What is needed =
Starting from the top of the entries below and ending with the line containing "## Deploy to Heroku", restate every line word for word, pictures omitted.
##### Input data
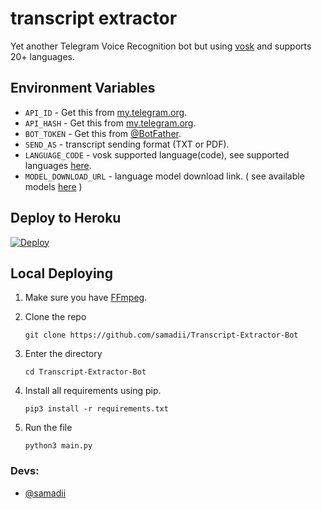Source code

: # transcript extractor

Yet another Telegram Voice Recognition bot but using [vosk](https://github.com/alphacep/vosk-api) and supports 20+ languages.

## Environment Variables

- `API_ID` - Get this from [my.telegram.org](https://my.telegram.org/auth).
- `API_HASH` - Get this from [my.telegram.org](https://my.telegram.org/auth).
- `BOT_TOKEN` - Get this from [@BotFather](https://t.me/BotFather).
- `SEND_AS` - transcript sending format (TXT or PDF).
- `LANGUAGE_CODE` - vosk supported language(code), see supported languages [here](https://github.com/alphacep/vosk-api).
- `MODEL_DOWNLOAD_URL` - language model download link. ( see available models [here](https://alphacephei.com/vosk/models) )


## Deploy to Heroku

[![Deploy](https://www.herokucdn.com/deploy/button.svg)](https://heroku.com/deploy?template=https://github.com/samadii/Transcript-Extractor-Bot)


## Local Deploying

1. Make sure you have [FFmpeg](www.ffmpeg.org).

2. Clone the repo
   ```
   git clone https://github.com/samadii/Transcript-Extractor-Bot
   ```

3. Enter the directory
   ```
   cd Transcript-Extractor-Bot
   ```
  
4. Install all requirements using pip.
   ```
   pip3 install -r requirements.txt
   ```

5. Run the file
   ```
   python3 main.py
   ```

### Devs: 
- [@samadii](https://github.com/samadii)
##########
Output for this task =
Source code

: # transcript extractor

Yet another Telegram Voice Recognition bot but using [vosk](https://github.com/alphacep/vosk-api) and supports 20+ languages.

## Environment Variables

- `API_ID` - Get this from [my.telegram.org](https://my.telegram.org/auth).
- `API_HASH` - Get this from [my.telegram.org](https://my.telegram.org/auth).
- `BOT_TOKEN` - Get this from [@BotFather](https://t.me/BotFather).
- `SEND_AS` - transcript sending format (TXT or PDF).
- `LANGUAGE_CODE` - vosk supported language(code), see supported languages [here](https://github.com/alphacep/vosk-api).
- `MODEL_DOWNLOAD_URL` - language model download link. ( see available models [here](https://alphacephei.com/vosk/models) )


## Deploy to Heroku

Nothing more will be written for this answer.